If the scoliosis reaches a value of about 80 degrees, it reduces life expectancy in many cases.

There is a risk of serious complications such as inflammation of the lungs, chronic bronchitis or inflammation of the lung pleura (pleurisy). In addition, the heart is also put under increasing strain (cor pulmonale).

Complications after scoliosis surgery

Like any surgical procedure, spinal surgery carries certain risks, such as bleeding, infection (especially in acne patients) or wound healing disorders. Sensory disturbances or paralysis do not usually occur in idiopathic scoliosis. However, surgical scoliosis therapy can lead to nerve or spinal cord injuries.

However, the probability of such a complication is very low. According to studies, it is 0.3 to 2.5 percent. The risk increases when major surgery is performed and other conditions (especially of the spinal cord) are present. In some cases – spinal cord disorders, for example – doctors have the patient wake up during surgery and check their movements and sensations on the skin.

Effusions and “pneu

Correction loss

After some stiffening operations, the counter-curvature of a scoliosis also increases. In addition, the correction achieved is sometimes partially lost in the first few years after the operation. As a rule, however, a scoliosis stabilizes after surgery.

In young patients who are stiffened at the earliest bone age (Risser 0), loss of correction may be problematic. As the vertebral bodies continue to grow, in many cases the spinal torsion increases. Physicians refer to this as the crankshaft phenomenon. To prevent this, stiffening scoliosis therapy is usually performed from both the front and the back.

Other special complications include metal fractures of the rods and screws used during surgery. In these cases, there is almost always a loss of correction. In some fusion surgeries, the vertebral bodies do not fuse as planned. “False” joints, so-called pseudarthroses, are formed. They may cause persistent pain (especially in lumbar scoliosis).

Scoliosis and pregnancy

Contrary to many fears, scoliosis does not have a negative effect on pregnancy. It does not matter whether patients were treated conservatively (physiotherapy, corset) or surgically. As with all pregnant women, scoliosis patients sometimes experience lower back pain, but an increase in the Cobb angle has not yet been demonstrated.

Control examinations

Depending on the extent of the scoliosis, the doctor checks the curvature regularly. Childhood spinal curvatures of less than 20 degrees are checked approximately every three to six months by physical examinations. If the doctor suspects an increase in curvature, he will order an X-ray. Scolioses over 20 degrees are checked at least once a year by X-ray examination. Clinical examinations are also performed at least every six months as part of scoliosis therapy.

If the affected person has had surgery, no further routine examinations are necessary two years after the operation if the stiffening is stable and the Cobb angle is less than 40 degrees.

Living with scoliosis

In most cases, patients live well with their scoliosis. The important thing is to actively work against the spinal deformity. Integrate scoliosis exercises into your daily routine.

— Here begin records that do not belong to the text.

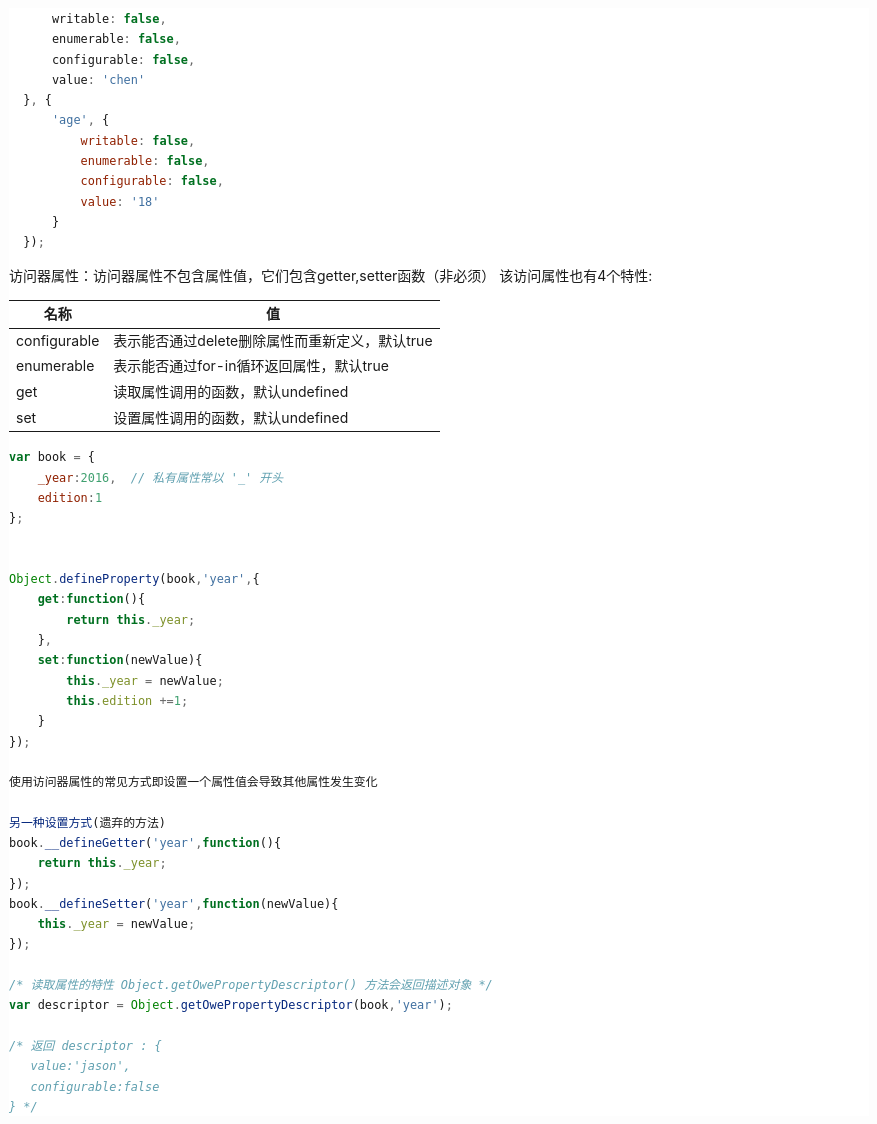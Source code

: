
 ```js
      writable: false,
      enumerable: false,
      configurable: false,
      value: 'chen'
  }, {
      'age', {
          writable: false,
          enumerable: false,
          configurable: false,
          value: '18'
      }
  });
```

访问器属性：访问器属性不包含属性值，它们包含getter,setter函数（非必须）
该访问属性也有4个特性:

| 名称 |  值  |
| --- | ---  |
|configurable | 表示能否通过delete删除属性而重新定义，默认true|
|enumerable | 表示能否通过for-in循环返回属性，默认true |
|get|读取属性调用的函数，默认undefined|
|set|设置属性调用的函数，默认undefined|

```js
var book = {
    _year:2016,  // 私有属性常以 '_' 开头
    edition:1
};


Object.defineProperty(book,'year',{
    get:function(){
        return this._year;
    },
    set:function(newValue){
        this._year = newValue;
        this.edition +=1;
    }
});

使用访问器属性的常见方式即设置一个属性值会导致其他属性发生变化

另一种设置方式(遗弃的方法)
book.__defineGetter('year',function(){
    return this._year;
});
book.__defineSetter('year',function(newValue){
    this._year = newValue;
});

/* 读取属性的特性 Object.getOwePropertyDescriptor() 方法会返回描述对象 */
var descriptor = Object.getOwePropertyDescriptor(book,'year');

/* 返回 descriptor : {
   value:'jason',
   configurable:false
} */
```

Play (school) sports. Various sports are suitable for this, such as different forms of yoga, swimming – especially backstroke. Archery, cycling, Nordic walking or therapeutic horseback riding are also considered suitable sports. If you have concerns about some activities, be sure to consult your doctor.

If your scoliosis is bothering you in your daily life, for example at work or in your free time, don’t hesitate to ask for help. Contact your employer, your physiotherapist or friends. Some sufferers also get involved in self-help groups.

Prevention

Since the causes of most scolioses are unknown, scoliosis cannot generally be prevented. However, in the case of known risk disorders, regular preventive examinations help to detect the onset of scoliosis in good time and prevent it from worsening.

The same applies to the standard check-ups for children and adolescents, which allow a diagnosis to be made early in the growth phase. With appropriate therapy, the progression of scoliosis and subsequent damage can be prevented.